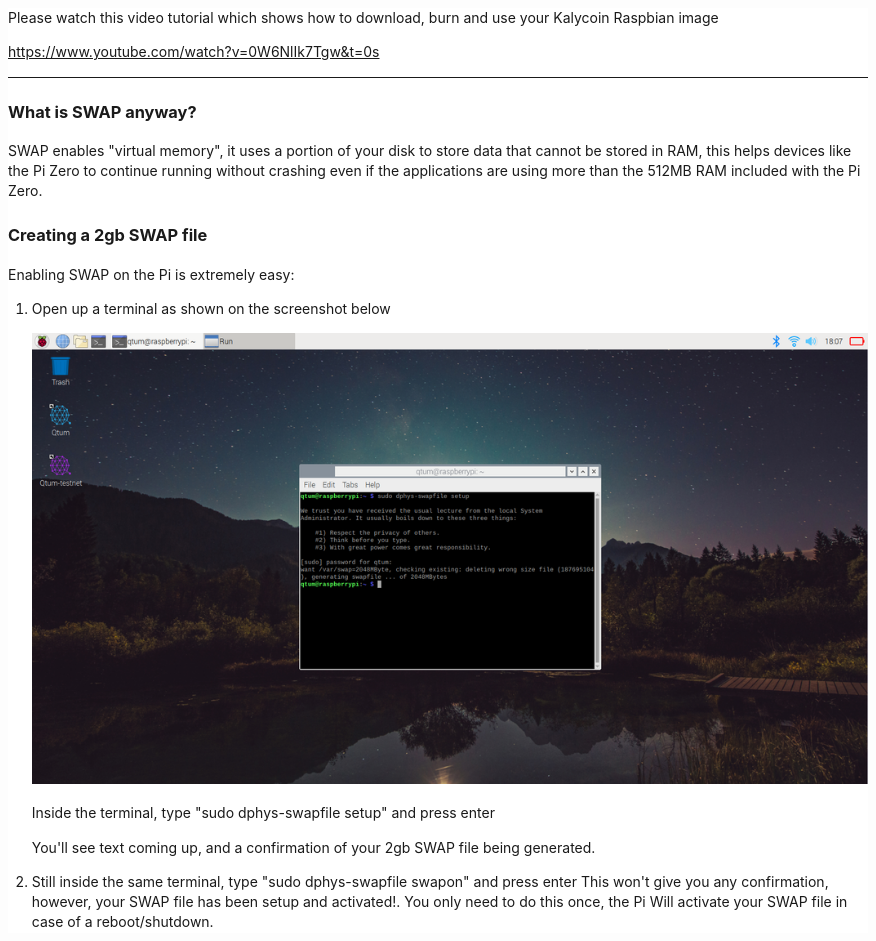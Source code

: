 Please watch this video tutorial which shows how to download, burn and use your Kalycoin Raspbian image

https://www.youtube.com/watch?v=0W6NlIk7Tgw&t=0s

***

### What is SWAP anyway?

SWAP enables "virtual memory", it uses a portion of your disk to store data that cannot be stored in RAM, this helps devices like the Pi Zero to continue running without crashing even if the applications are using more than the 512MB RAM included with the Pi Zero.

### Creating a 2gb SWAP file

Enabling SWAP on the Pi  is extremely easy:

1. Open up a terminal as shown on the screenshot below

   ![2zero](2zero.png)

   Inside the terminal, type "sudo dphys-swapfile setup" and press enter

   You'll see text coming up, and a confirmation of your 2gb SWAP file being generated.

2. Still inside the same terminal, type "sudo dphys-swapfile swapon" and press enter
   This won't give you any confirmation, however, your SWAP file has been setup and activated!. You only need to do this once, the Pi Will activate your SWAP file in case of a reboot/shutdown.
______________________________
• [Your instructions] All that is needed is an exact copy of the lines from the top of the entries through the line containing "the Pi Zero.", pictures left out.

• [Task output]
Source code

: Please watch this video tutorial which shows how to download, burn and use your Kalycoin Raspbian image

https://www.youtube.com/watch?v=0W6NlIk7Tgw&t=0s

***

### What is SWAP anyway?

SWAP enables "virtual memory", it uses a portion of your disk to store data that cannot be stored in RAM, this helps devices like the Pi Zero to continue running without crashing even if the applications are using more than the 512MB RAM included with the Pi Zero.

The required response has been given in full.